**Exercise**:
Count the lines in the following data that include "Conduct". Please write only the number.

######

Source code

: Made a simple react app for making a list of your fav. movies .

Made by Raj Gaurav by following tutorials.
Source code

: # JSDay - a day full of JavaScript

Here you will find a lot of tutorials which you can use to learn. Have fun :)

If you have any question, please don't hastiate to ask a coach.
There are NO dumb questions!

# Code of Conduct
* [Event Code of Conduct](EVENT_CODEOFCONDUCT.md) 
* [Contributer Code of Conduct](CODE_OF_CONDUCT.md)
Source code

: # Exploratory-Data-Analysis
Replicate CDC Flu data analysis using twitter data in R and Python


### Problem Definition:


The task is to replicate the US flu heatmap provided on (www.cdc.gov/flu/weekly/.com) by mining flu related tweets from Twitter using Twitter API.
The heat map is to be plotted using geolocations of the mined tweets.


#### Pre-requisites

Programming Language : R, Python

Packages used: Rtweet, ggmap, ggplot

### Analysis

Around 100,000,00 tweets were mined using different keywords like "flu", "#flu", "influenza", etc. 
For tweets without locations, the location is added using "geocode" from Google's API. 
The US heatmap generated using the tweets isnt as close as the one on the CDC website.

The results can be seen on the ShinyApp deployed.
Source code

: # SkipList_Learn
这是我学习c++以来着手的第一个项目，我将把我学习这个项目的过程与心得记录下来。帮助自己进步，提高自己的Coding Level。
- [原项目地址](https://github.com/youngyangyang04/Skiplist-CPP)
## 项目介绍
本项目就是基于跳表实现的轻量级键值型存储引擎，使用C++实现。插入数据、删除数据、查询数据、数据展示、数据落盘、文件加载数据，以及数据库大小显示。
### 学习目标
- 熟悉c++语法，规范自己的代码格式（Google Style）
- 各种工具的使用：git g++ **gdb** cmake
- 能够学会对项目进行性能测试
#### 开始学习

######

**Answer to this problem**:
3